The secret policy, revealed by a challenge brought forward by Privacy International and human rights groups, elaborates on the legal framework in place that allows GCHQ to intercept the communications of millions of people through its mass surveillance program, TEMPORA. Charles Farr, the Director General of the Office for Security and Counter Terrorism, wrote that the intelligence agency is allowed to do this under the Regulation of Investigatory Powers Act (RIPA), because the servers of web-based platforms such as Facebook are based in the US, and hence are "external." This applies even when the two people in a conversation are based in the UK. 
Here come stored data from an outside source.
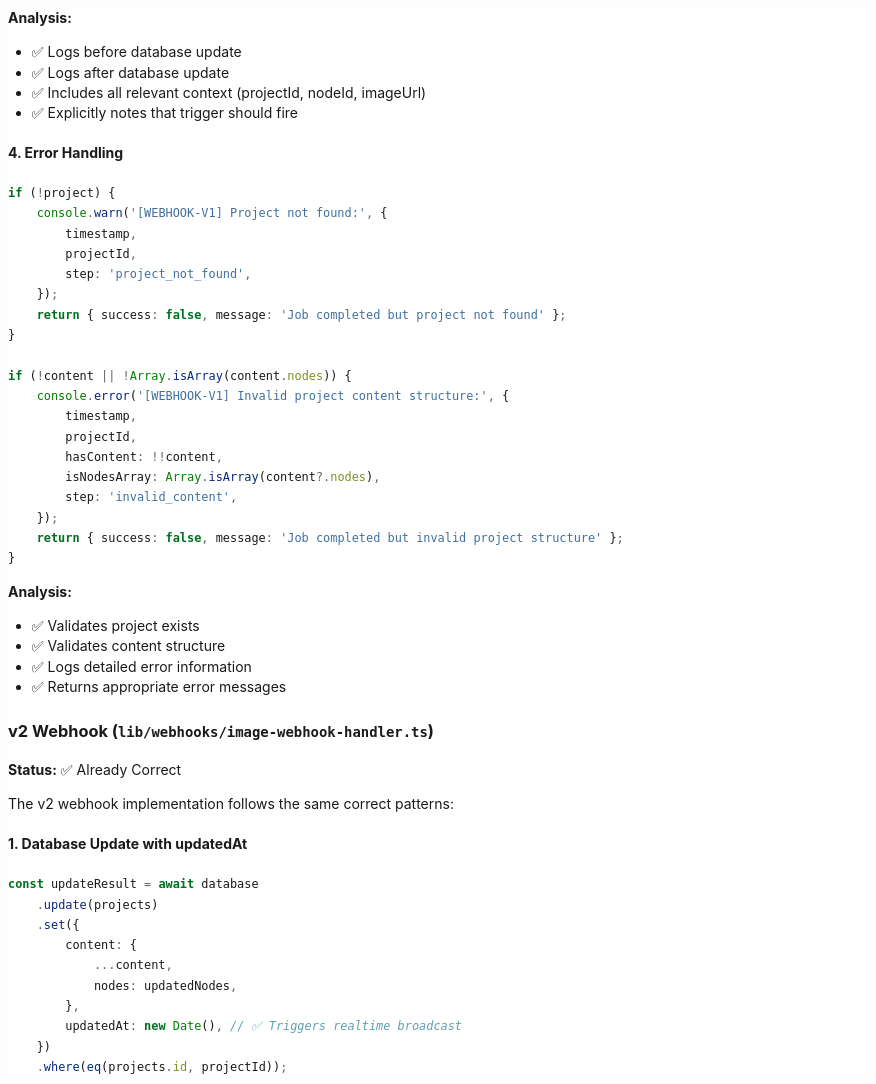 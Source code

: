 **Analysis:**
- ✅ Logs before database update
- ✅ Logs after database update
- ✅ Includes all relevant context (projectId, nodeId, imageUrl)
- ✅ Explicitly notes that trigger should fire

#### 4. Error Handling
```typescript
if (!project) {
    console.warn('[WEBHOOK-V1] Project not found:', {
        timestamp,
        projectId,
        step: 'project_not_found',
    });
    return { success: false, message: 'Job completed but project not found' };
}

if (!content || !Array.isArray(content.nodes)) {
    console.error('[WEBHOOK-V1] Invalid project content structure:', {
        timestamp,
        projectId,
        hasContent: !!content,
        isNodesArray: Array.isArray(content?.nodes),
        step: 'invalid_content',
    });
    return { success: false, message: 'Job completed but invalid project structure' };
}
```

**Analysis:**
- ✅ Validates project exists
- ✅ Validates content structure
- ✅ Logs detailed error information
- ✅ Returns appropriate error messages

### v2 Webhook (`lib/webhooks/image-webhook-handler.ts`)

**Status:** ✅ Already Correct

The v2 webhook implementation follows the same correct patterns:

#### 1. Database Update with updatedAt
```typescript
const updateResult = await database
    .update(projects)
    .set({
        content: {
            ...content,
            nodes: updatedNodes,
        },
        updatedAt: new Date(), // ✅ Triggers realtime broadcast
    })
    .where(eq(projects.id, projectId));
```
"Internal" communications require a warrant to be looked into, but "external" communications can be read or listened to indiscriminately. Although these communications are being collected and scanned in order to determine whether they are internal or external, GCHQ considers a "substantive" privacy issue only to occur when a person actually reads it, according to Privacy International's interpretation.

So what now? "We need to find out whether the oversight committees were aware that GCHQ were doing this," Privacy International spokesperson Mike Rispoli told me. The body in charge of this oversight is the Intelligence and Security Committee of Parliament (ISC). Made up of MPs and Lords, their job is to make sure that GCHQ is playing by the rules, and give their findings directly to Parliament. If they did know, and thought that the warrant-less surveillance of the country's social media users was okay, then perhaps there is a deeper problem.

"The next step," Rispoli continued, "is to reform RIPA, and to protect the privacy rights of people."

In the US, reforms to the NSA are happening (although not to the extent some privacy groups would like), and the debate around surveillance is a vibrant one. The UK, however has seen very little political movement. Apart from a review of GCHQ accountability launched by the Deputy Prime Minister—which Privacy International don't expect to be released until after next year's elections—most of the country's politicians have generally reacted with apathetic shrugs to the NSA/GCHQ revelations.

Another difference between the two countries is the response maintained by their respective intelligence agencies. Whereas the NSA does admit that the programs revealed by Snowden exist, GCHQ still use the "can neither confirm nor deny" response. This results in Farr using all sorts of linguistic workarounds to talk about the subject, rather than dealing with it directly, Rispoli told me.

He added that this lack of transparency may be what is leading—in part—to the country's indifference around mass surveillance, although the root of this reaction is not entirely clear. However, if any meaningful political steps are eventually going to be taken by British MPs, “pressure from voters” is necessary.

"Parliament can move on this now. They don't have to wait until the report comes out. They can demand an inquiry into this. They can demand answers from the ISC. They can demand answers from GCHQ," said Rispoli. If citizens call for this, perhaps there is a chance for reform.

"Nothing will be done until we get leadership coming from MPs […] and demand reform."